■ **WHAT IS REQUIRED**
Look through the records, and whenever a line includes the word "polynomial", copy it.
____
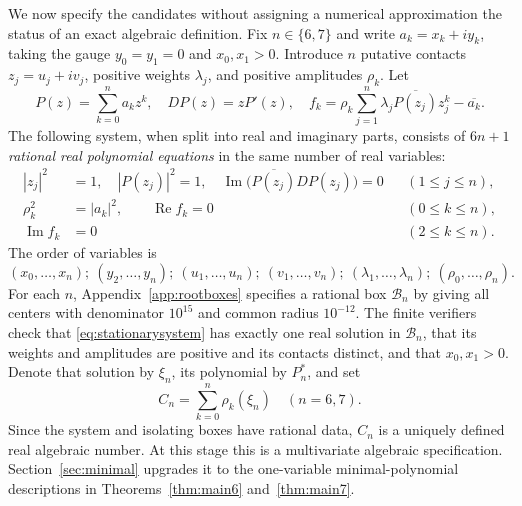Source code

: \documentclass[11pt]{article}
\DeclareMathOperator{\Rea}{Re}
\DeclareMathOperator{\Ima}{Im}
\begin{document}
We now specify the candidates without assigning a numerical approximation the status of an exact algebraic definition.  Fix $n\in\{6,7\}$ and write $a_k=x_k+iy_k$, taking the gauge $y_0=y_1=0$ and $x_0,x_1>0$.  Introduce $n$ putative contacts $z_j=u_j+iv_j$, positive weights $\lambda_j$, and positive amplitudes $\rho_k$.  Let
\[
 P(z)=\sum_{k=0}^n a_kz^k,\quad D P(z)=zP'(z),\quad
 f_k=\rho_k\sum_{j=1}^n\lambda_j\overline{P(z_j)}z_j^k-\overline{a_k}.
\]
The following system, when split into real and imaginary parts, consists of $6n+1$ \emph{rational real polynomial equations} in the same number of real variables:
\begin{equation}\label{eq:stationarysystem}
\begin{aligned}
 |z_j|^2&=1,\quad |P(z_j)|^2=1,\quad
 \Ima\bigl(\overline{P(z_j)}DP(z_j)\bigr)=0 &&(1\le j\le n),\\
 \rho_k^2&=|a_k|^2,\qquad \Rea f_k=0 &&(0\le k\le n),\\
 \Ima f_k&=0 &&(2\le k\le n).
\end{aligned}
\end{equation}
The order of variables is
\begin{equation}\label{eq:variableorder}
 (x_0,\ldots,x_n);\ (y_2,\ldots,y_n);\ (u_1,\ldots,u_n);\
 (v_1,\ldots,v_n);\ (\lambda_1,\ldots,\lambda_n);\ (\rho_0,\ldots,\rho_n).
\end{equation}
For each $n$, Appendix~\ref{app:rootboxes} specifies a rational box $\mathcal B_n$ by giving all centers with denominator $10^{15}$ and common radius $10^{-12}$.  The finite verifiers check that \eqref{eq:stationarysystem} has exactly one real solution in $\mathcal B_n$, that its weights and amplitudes are positive and its contacts distinct, and that $x_0,x_1>0$.  Denote that solution by $\xi_n$, its polynomial by $P_n^*$, and set
\begin{equation}\label{eq:Cn}
 C_n=\sum_{k=0}^n\rho_k(\xi_n)\quad(n=6,7).
\end{equation}
Since the system and isolating boxes have rational data, $C_n$ is a uniquely defined real algebraic number.  At this stage this is a multivariate algebraic specification. Section~\ref{sec:minimal} upgrades it to the one-variable minimal-polynomial descriptions in Theorems~\ref{thm:main6} and~\ref{thm:main7}.
\end{document}
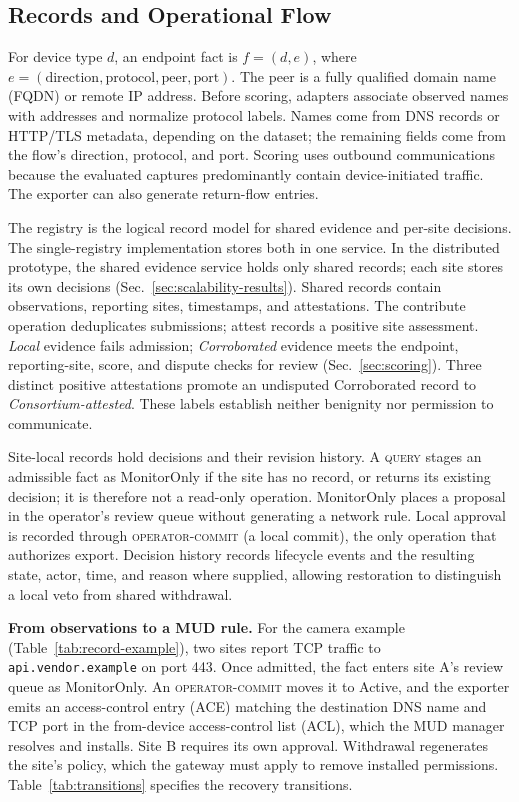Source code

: \documentclass[journal]{IEEEtran}
\theoremstyle{definition}
\begin{document}
\subsection{Records and Operational Flow}
\label{subsec:endpoint-facts}
For device type $d$, an endpoint fact is $f=(d,e)$, where $e=(\text{direction},\text{protocol},\text{peer},\text{port})$. The peer is a fully qualified domain name (FQDN) or remote IP address. Before scoring, adapters associate observed names with addresses and normalize protocol labels. Names come from DNS records or HTTP/TLS metadata, depending on the dataset; the remaining fields come from the flow's direction, protocol, and port. Scoring uses outbound communications because the evaluated captures predominantly contain device-initiated traffic. The exporter can also generate return-flow entries.

The registry is the logical record model for shared evidence and per-site decisions. The single-registry implementation stores both in one service. In the distributed prototype, the shared evidence service holds only shared records; each site stores its own decisions (Sec.~\ref{sec:scalability-results}). Shared records contain observations, reporting sites, timestamps, and attestations. The contribute operation deduplicates submissions; attest records a positive site assessment. \emph{Local} evidence fails admission; \emph{Corroborated} evidence meets the endpoint, reporting-site, score, and dispute checks for review (Sec.~\ref{sec:scoring}). Three distinct positive attestations promote an undisputed Corroborated record to \emph{Consortium-attested}. These labels establish neither benignity nor permission to communicate.

Site-local records hold decisions and their revision history. A \textsc{query} stages an admissible fact as MonitorOnly if the site has no record, or returns its existing decision; it is therefore not a read-only operation. MonitorOnly places a proposal in the operator's review queue without generating a network rule. Local approval is recorded through \textsc{operator-commit} (a local commit), the only operation that authorizes export. Decision history records lifecycle events and the resulting state, actor, time, and reason where supplied, allowing restoration to distinguish a local veto from shared withdrawal.

\textbf{From observations to a MUD rule.} For the camera example (Table~\ref{tab:record-example}), two sites report TCP traffic to \texttt{api.vendor.example} on port 443. Once admitted, the fact enters site A's review queue as MonitorOnly. An \textsc{operator-commit} moves it to Active, and the exporter emits an access-control entry (ACE) matching the destination DNS name and TCP port in the from-device access-control list (ACL), which the MUD manager resolves and installs. Site B requires its own approval. Withdrawal regenerates the site's policy, which the gateway must apply to remove installed permissions. Table~\ref{tab:transitions} specifies the recovery transitions.
\end{document}
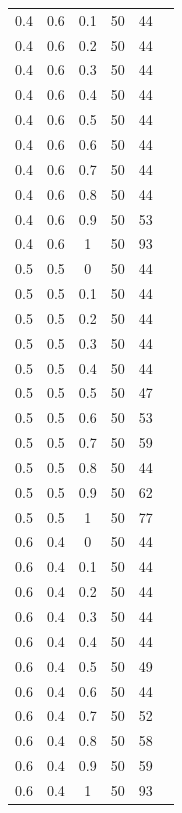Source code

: \documentclass[12pt]{report}
\begin{document}
\begin{table}
\begin{minipage}[!h]{0.50\hsize}
\begin{center}
{\begin{tabular}{c@{\hspace{5mm}}c@{\hspace{5mm}}c@{\hspace{5mm}}c@{\hspace{5mm}}c@{\hspace{5mm}}c}
				0.4     &0.6    &0.1    &50    &44\\
				0.4     &0.6    &0.2    &50    &44\\
				0.4     &0.6    &0.3    &50    &44\\
				0.4     &0.6    &0.4    &50    &44\\
				0.4     &0.6    &0.5    &50    &44\\
				0.4     &0.6    &0.6    &50    &44\\
				0.4     &0.6    &0.7    &50    &44\\
				0.4     &0.6    &0.8    &50    &44\\
				0.4     &0.6    &0.9    &50    &53\\
				0.4     &0.6    &1      &50     &93\\
				\midrule
				0.5     &0.5    &0      &50    &44\\
				0.5     &0.5    &0.1    &50    &44\\
				0.5     &0.5    &0.2    &50    &44\\
				0.5     &0.5    &0.3    &50    &44\\
				0.5     &0.5    &0.4    &50    &44\\
				0.5     &0.5    &0.5    &50    &47\\
				0.5     &0.5    &0.6    &50    &53\\
				0.5     &0.5    &0.7    &50    &59\\
				0.5     &0.5    &0.8    &50    &44\\
				0.5     &0.5    &0.9    &50   &62\\
				0.5     &0.5    &1      &50    &77\\
				\midrule
				0.6     &0.4    &0      &50    &44\\
				0.6     &0.4    &0.1    &50    &44\\
				0.6     &0.4    &0.2    &50    &44\\
				0.6     &0.4    &0.3    &50    &44\\
				0.6     &0.4    &0.4    &50    &44\\
				0.6     &0.4    &0.5    &50    &49\\
				0.6     &0.4    &0.6    &50    &44\\
				0.6     &0.4    &0.7    &50   &52\\
				0.6     &0.4    &0.8    &50    &58\\
				0.6     &0.4    &0.9    &50    &59\\
				0.6     &0.4    &1      &50    &93\\

\end{tabular}}
\end{center}
\end{minipage}
\end{table}
\end{document}
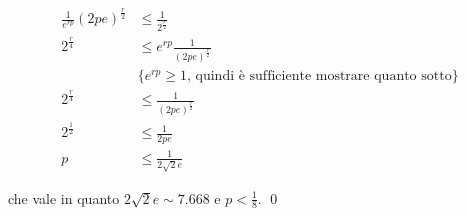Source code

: \begin{proof*}
    \begin{align}
        \frac{1}{e^{rp}}(2pe)^{\frac{r}{2}} &\le \frac{1}{2^{\frac{r}{2}}} \nonumber \\
        2^{\frac{r}{4}} &\le e^{rp} \frac{1}{(2pe)^{\frac{r}{2}}} \nonumber \\
        & \{e^{rp} \ge 1 \mbox{, quindi è sufficiente mostrare quanto sotto}\} \nonumber \\
        2^{\frac{r}{4}} &\le \frac{1}{(2pe)^{\frac{r}{2}}} \nonumber \\
        2^{\frac{1}{2}} &\le \frac{1}{2pe} \nonumber \\
        p &\le \frac{1}{2\sqrt{2}e} \nonumber
    \end{align}

    che vale in quanto $2\sqrt{2}e\sim 7.668$ e $p < \frac{1}{8}$. \qed
\end{proof*}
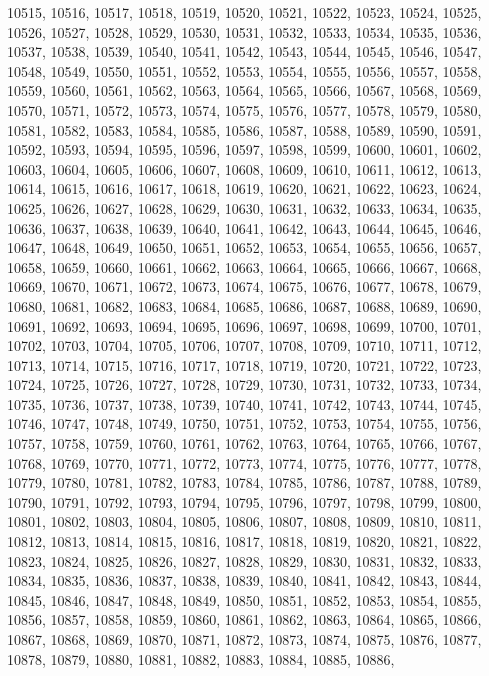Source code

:10515,
10516,
10517,
10518,
10519,
10520,
10521,
10522,
10523,
10524,
10525,
10526,
10527,
10528,
10529,
10530,
10531,
10532,
10533,
10534,
10535,
10536,
10537,
10538,
10539,
10540,
10541,
10542,
10543,
10544,
10545,
10546,
10547,
10548,
10549,
10550,
10551,
10552,
10553,
10554,
10555,
10556,
10557,
10558,
10559,
10560,
10561,
10562,
10563,
10564,
10565,
10566,
10567,
10568,
10569,
10570,
10571,
10572,
10573,
10574,
10575,
10576,
10577,
10578,
10579,
10580,
10581,
10582,
10583,
10584,
10585,
10586,
10587,
10588,
10589,
10590,
10591,
10592,
10593,
10594,
10595,
10596,
10597,
10598,
10599,
10600,
10601,
10602,
10603,
10604,
10605,
10606,
10607,
10608,
10609,
10610,
10611,
10612,
10613,
10614,
10615,
10616,
10617,
10618,
10619,
10620,
10621,
10622,
10623,
10624,
10625,
10626,
10627,
10628,
10629,
10630,
10631,
10632,
10633,
10634,
10635,
10636,
10637,
10638,
10639,
10640,
10641,
10642,
10643,
10644,
10645,
10646,
10647,
10648,
10649,
10650,
10651,
10652,
10653,
10654,
10655,
10656,
10657,
10658,
10659,
10660,
10661,
10662,
10663,
10664,
10665,
10666,
10667,
10668,
10669,
10670,
10671,
10672,
10673,
10674,
10675,
10676,
10677,
10678,
10679,
10680,
10681,
10682,
10683,
10684,
10685,
10686,
10687,
10688,
10689,
10690,
10691,
10692,
10693,
10694,
10695,
10696,
10697,
10698,
10699,
10700,
10701,
10702,
10703,
10704,
10705,
10706,
10707,
10708,
10709,
10710,
10711,
10712,
10713,
10714,
10715,
10716,
10717,
10718,
10719,
10720,
10721,
10722,
10723,
10724,
10725,
10726,
10727,
10728,
10729,
10730,
10731,
10732,
10733,
10734,
10735,
10736,
10737,
10738,
10739,
10740,
10741,
10742,
10743,
10744,
10745,
10746,
10747,
10748,
10749,
10750,
10751,
10752,
10753,
10754,
10755,
10756,
10757,
10758,
10759,
10760,
10761,
10762,
10763,
10764,
10765,
10766,
10767,
10768,
10769,
10770,
10771,
10772,
10773,
10774,
10775,
10776,
10777,
10778,
10779,
10780,
10781,
10782,
10783,
10784,
10785,
10786,
10787,
10788,
10789,
10790,
10791,
10792,
10793,
10794,
10795,
10796,
10797,
10798,
10799,
10800,
10801,
10802,
10803,
10804,
10805,
10806,
10807,
10808,
10809,
10810,
10811,
10812,
10813,
10814,
10815,
10816,
10817,
10818,
10819,
10820,
10821,
10822,
10823,
10824,
10825,
10826,
10827,
10828,
10829,
10830,
10831,
10832,
10833,
10834,
10835,
10836,
10837,
10838,
10839,
10840,
10841,
10842,
10843,
10844,
10845,
10846,
10847,
10848,
10849,
10850,
10851,
10852,
10853,
10854,
10855,
10856,
10857,
10858,
10859,
10860,
10861,
10862,
10863,
10864,
10865,
10866,
10867,
10868,
10869,
10870,
10871,
10872,
10873,
10874,
10875,
10876,
10877,
10878,
10879,
10880,
10881,
10882,
10883,
10884,
10885,
10886,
____
■ **ANSWER TO THIS PROBLEM**
The following system, when split into real and imaginary parts, consists of $6n+1$ \emph{rational real polynomial equations} in the same number of real variables:
For each $n$, Appendix~\ref{app:rootboxes} specifies a rational box $\mathcal B_n$ by giving all centers with denominator $10^{15}$ and common radius $10^{-12}$.  The finite verifiers check that \eqref{eq:stationarysystem} has exactly one real solution in $\mathcal B_n$, that its weights and amplitudes are positive and its contacts distinct, and that $x_0,x_1>0$.  Denote that solution by $\xi_n$, its polynomial by $P_n^*$, and set
Since the system and isolating boxes have rational data, $C_n$ is a uniquely defined real algebraic number.  At this stage this is a multivariate algebraic specification. Section~\ref{sec:minimal} upgrades it to the one-variable minimal-polynomial descriptions in Theorems~\ref{thm:main6} and~\ref{thm:main7}.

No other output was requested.